= What you should do =
In your transcription, keep every record exact and leave out the pictures.

Recorded data
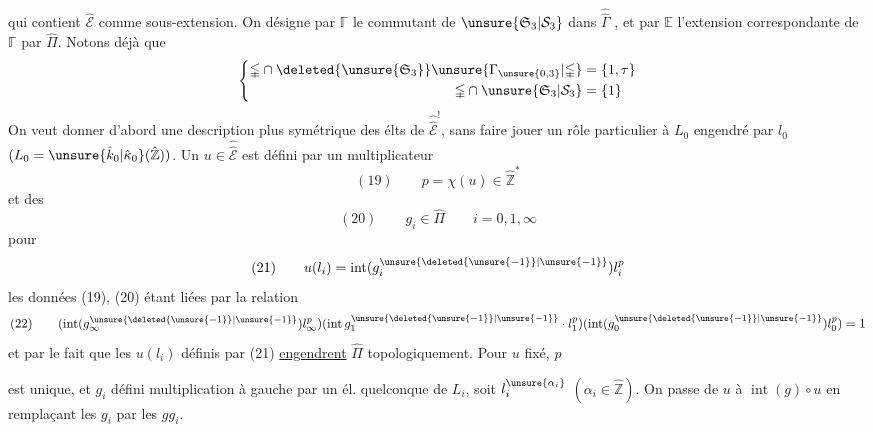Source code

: qui contient $\hat{\mathcal E}$ comme sous-extension. On désigne par $\mathbb\Gamma$ le commutant de $\unsure{\mathfrak S_3|\mathcal S_3}$ dans $\widehat{\widehat\Gamma}$ , et par $\mathbb E$ l'extension correspondante de $\mathbb\Gamma$ par $\hat\Pi$. Notons déjà que
\[
\left\{\begin{aligned}
\mathbb\Gamma\cap\deleted{\unsure{\mathfrak S_3}}\unsure{\Gamma_{\unsure{0,3}}|\mathbb\Gamma}&=\{1,\tau\}\\
\mathbb\Gamma\cap\unsure{\mathfrak S_3|\mathcal S_3}&=\{1\}
\end{aligned}\right.
\]
On veut donner d'abord une description plus symétrique des élts de $\widehat{\widehat{\mathcal E}}^!$, sans faire jouer un rôle particulier à $L_0$ engendré par $l_0$ $(L_0=\unsure{\hat k_0|\hat\kappa_0}(\hat{\mathbb Z}))$. Un $u\in\widehat{\widehat{\mathcal E}}$ est  défini par un multiplicateur
\[
(19)\qquad p=\chi(u)\in\hat{\mathbb Z}^{*}
\]
et des
\[
(20)\qquad g_i\in\hat\Pi\qquad i=0,1,\infty
\]
pour
\[
(21)\qquad u(l_i)=\operatorname{int}(g_i^{\unsure{\deleted{\unsure{-1}}|\unsure{-1}}})l_i^p
\]
les données (19), (20) étant liées par la relation
\[
(22)\qquad(\operatorname{int}(g_\infty^{\unsure{\deleted{\unsure{-1}}|\unsure{-1}}})l_\infty^p)
(\operatorname{int}g_1^{\unsure{\deleted{\unsure{-1}}|\unsure{-1}}}\cdot l_1^p)
(\operatorname{int}(g_0^{\unsure{\deleted{\unsure{-1}}|\unsure{-1}}})l_0^p)=1
\]
et par le fait que les $u(l_i)$ définis par (21) \uline{engendrent} $\hat\Pi$ topologiquement. Pour $u$ fixé, $p$

est unique, et $g_i$ défini multiplication à gauche par un él. quelconque de $L_i$, soit $l_i^{\unsure{\alpha_i}}$ $(\alpha_i\in\hat{\mathbb Z})$. On passe de $u$ à $\operatorname{int}(g)\circ u$ en  remplaçant les $g_i$ par les $gg_i$.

= Written answer =
Source code

: qui contient $\hat{\mathcal E}$ comme sous-extension. On désigne par $\mathbb\Gamma$ le commutant de $\unsure{\mathfrak S_3|\mathcal S_3}$ dans $\widehat{\widehat\Gamma}$ , et par $\mathbb E$ l'extension correspondante de $\mathbb\Gamma$ par $\hat\Pi$. Notons déjà que
\[
\left\{\begin{aligned}
\mathbb\Gamma\cap\deleted{\unsure{\mathfrak S_3}}\unsure{\Gamma_{\unsure{0,3}}|\mathbb\Gamma}&=\{1,\tau\}\\
\mathbb\Gamma\cap\unsure{\mathfrak S_3|\mathcal S_3}&=\{1\}
\end{aligned}\right.
\]
On veut donner d'abord une description plus symétrique des élts de $\widehat{\widehat{\mathcal E}}^!$, sans faire jouer un rôle particulier à $L_0$ engendré par $l_0$ $(L_0=\unsure{\hat k_0|\hat\kappa_0}(\hat{\mathbb Z}))$. Un $u\in\widehat{\widehat{\mathcal E}}$ est  défini par un multiplicateur
\[
(19)\qquad p=\chi(u)\in\hat{\mathbb Z}^{*}
\]
et des
\[
(20)\qquad g_i\in\hat\Pi\qquad i=0,1,\infty
\]
pour
\[
(21)\qquad u(l_i)=\operatorname{int}(g_i^{\unsure{\deleted{\unsure{-1}}|\unsure{-1}}})l_i^p
\]
les données (19), (20) étant liées par la relation
\[
(22)\qquad(\operatorname{int}(g_\infty^{\unsure{\deleted{\unsure{-1}}|\unsure{-1}}})l_\infty^p)
(\operatorname{int}g_1^{\unsure{\deleted{\unsure{-1}}|\unsure{-1}}}\cdot l_1^p)
(\operatorname{int}(g_0^{\unsure{\deleted{\unsure{-1}}|\unsure{-1}}})l_0^p)=1
\]
et par le fait que les $u(l_i)$ définis par (21) \uline{engendrent} $\hat\Pi$ topologiquement. Pour $u$ fixé, $p$

est unique, et $g_i$ défini multiplication à gauche par un él. quelconque de $L_i$, soit $l_i^{\unsure{\alpha_i}}$ $(\alpha_i\in\hat{\mathbb Z})$. On passe de $u$ à $\operatorname{int}(g)\circ u$ en  remplaçant les $g_i$ par les $gg_i$.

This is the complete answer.